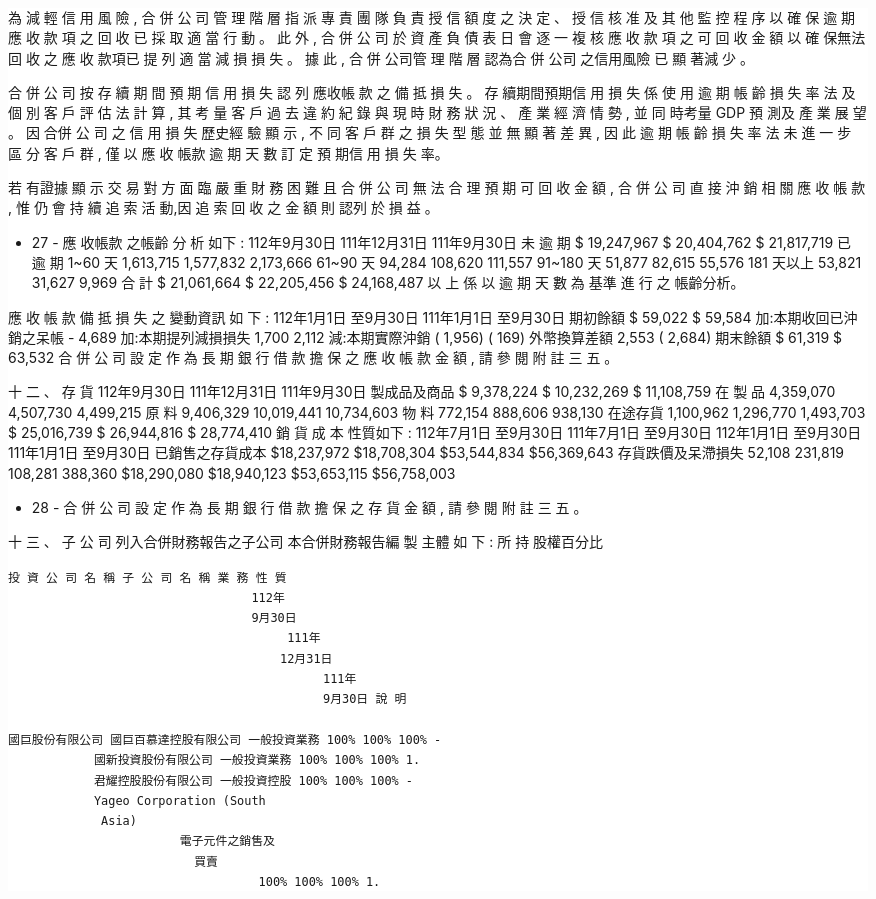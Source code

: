 為 減 輕 信 用 風 險 , 合 併 公 司 管 理 階 層 指 派 專 責 團 隊 負 責 授 信 額 度 之 決 定 、 授 信 核 准 及 其 他 監 控 程 序 以 確 保 逾 期 應 收 款 項 之 回 收 已 採 取 適 當 行 動 。 此 外 , 合 併 公 司 於 資 產 負 債 表 日 會 逐 一 複 核 應 收 款 項 之 可 回 收 金 額 以 確 保無法 回 收 之 應 收 款項已 提 列 適 當 減 損 損 失 。 據 此 , 合 併 公司管 理 階 層 認為合 併 公司 之信用風險 已 顯 著減 少 。

合 併 公 司 按 存 續 期 間 預 期 信 用 損 失 認 列 應收帳 款 之 備 抵 損 失 。 存 續期間預期信 用 損 失 係 使 用 逾 期 帳 齡 損 失 率 法 及 個 別 客 戶 評 估 法 計 算 , 其 考 量 客 戶 過 去 違 約 紀 錄 與 現 時 財 務 狀 況 、 產 業 經 濟 情 勢 , 並 同 時考量 GDP 預 測及 產 業 展 望 。 因 合併 公 司 之 信 用 損 失 歷史經 驗 顯 示 ,
不 同 客 戶 群 之 損 失 型 態 並 無 顯 著 差 異 , 因 此 逾 期 帳 齡 損 失 率 法 未 進 一 步 區 分 客 戶 群 , 僅 以 應 收 帳款 逾 期 天 數 訂 定 預 期信 用 損 失 率。

 若 有證據 顯 示 交 易 對 方 面 臨 嚴 重 財 務 困 難 且 合 併 公 司 無 法 合 理 預 期 可 回 收 金 額 , 合 併 公 司 直 接 沖 銷 相 關 應 收 帳 款 , 惟 仍 會 持 續 追 索 活 動,因 追 索 回 收 之 金 額 則 認列 於 損 益 。

- 27 -
 應 收帳款 之帳齡 分 析 如下 :
112年9月30日 111年12月31日 111年9月30日 未 逾 期 $ 19,247,967 $ 20,404,762 $ 21,817,719 已 逾 期 1~60 天 1,613,715 1,577,832 2,173,666 61~90 天 94,284 108,620 111,557 91~180 天 51,877 82,615 55,576 181 天以上 53,821 31,627 9,969 合 計 $ 21,061,664 $ 22,205,456 $ 24,168,487 以 上 係 以 逾 期 天 數 為 基準 進 行 之 帳齡分析。

 應 收 帳 款 備 抵 損 失 之 變動資訊 如 下 :
112年1月1日 至9月30日 111年1月1日 至9月30日 期初餘額 $ 59,022 $ 59,584 加:本期收回已沖銷之呆帳 - 4,689 加:本期提列減損損失 1,700 2,112 減:本期實際沖銷 ( 1,956) ( 169) 外幣換算差額 2,553 ( 2,684)
期末餘額 $ 61,319 $ 63,532 合 併 公 司 設 定 作 為 長 期 銀 行 借 款 擔 保 之 應 收 帳 款 金 額 , 請 參 閱 附 註 三 五 。

十 二 、 存 貨 112年9月30日 111年12月31日 111年9月30日 製成品及商品 $ 9,378,224 $ 10,232,269 $ 11,108,759 在 製 品 4,359,070 4,507,730 4,499,215 原 料 9,406,329 10,019,441 10,734,603 物 料 772,154 888,606 938,130 在途存貨 1,100,962 1,296,770 1,493,703
$ 25,016,739 $ 26,944,816 $ 28,774,410 銷 貨 成 本 性質如下 :
112年7月1日 至9月30日 111年7月1日 至9月30日 112年1月1日 至9月30日 111年1月1日 至9月30日 已銷售之存貨成本 $18,237,972 $18,708,304 $53,544,834 $56,369,643 存貨跌價及呆滯損失 52,108 231,819 108,281 388,360
$18,290,080 $18,940,123 $53,653,115 $56,758,003
- 28 -
合 併 公 司 設 定 作 為 長 期 銀 行 借 款 擔 保 之 存 貨 金 額 , 請 參 閱 附 註 三 五 。

十 三 、 子 公 司 列入合併財務報告之子公司 本合併財務報告編 製 主體 如 下 :
所 持 股權百分比

```
投 資 公 司 名 稱 子 公 司 名 稱 業 務 性 質
                                  112年
                                  9月30日
                                       111年
                                      12月31日
                                            111年
                                            9月30日 說 明

國巨股份有限公司 國巨百慕達控股有限公司 一般投資業務 100% 100% 100% -
            國新投資股份有限公司 一般投資業務 100% 100% 100% 1.
            君耀控股股份有限公司 一般投資控股 100% 100% 100% -
            Yageo Corporation (South 
             Asia)
                        電子元件之銷售及
                          買賣
                                   100% 100% 100% 1.

```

> **What you are asked to do**: Look above for the line with "112年7月1日 至9月30日 111年7月1日" and the line with "十 三 、 子 公 司", and reproduce exactly those two lines plus every line between, nothing more.

> **Exercise response**:
112年7月1日 至9月30日 111年7月1日 至9月30日 112年1月1日 至9月30日 111年1月1日 至9月30日 已銷售之存貨成本 $18,237,972 $18,708,304 $53,544,834 $56,369,643 存貨跌價及呆滯損失 52,108 231,819 108,281 388,360
$18,290,080 $18,940,123 $53,653,115 $56,758,003
- 28 -
合 併 公 司 設 定 作 為 長 期 銀 行 借 款 擔 保 之 存 貨 金 額 , 請 參 閱 附 註 三 五 。

十 三 、 子 公 司 列入合併財務報告之子公司 本合併財務報告編 製 主體 如 下 :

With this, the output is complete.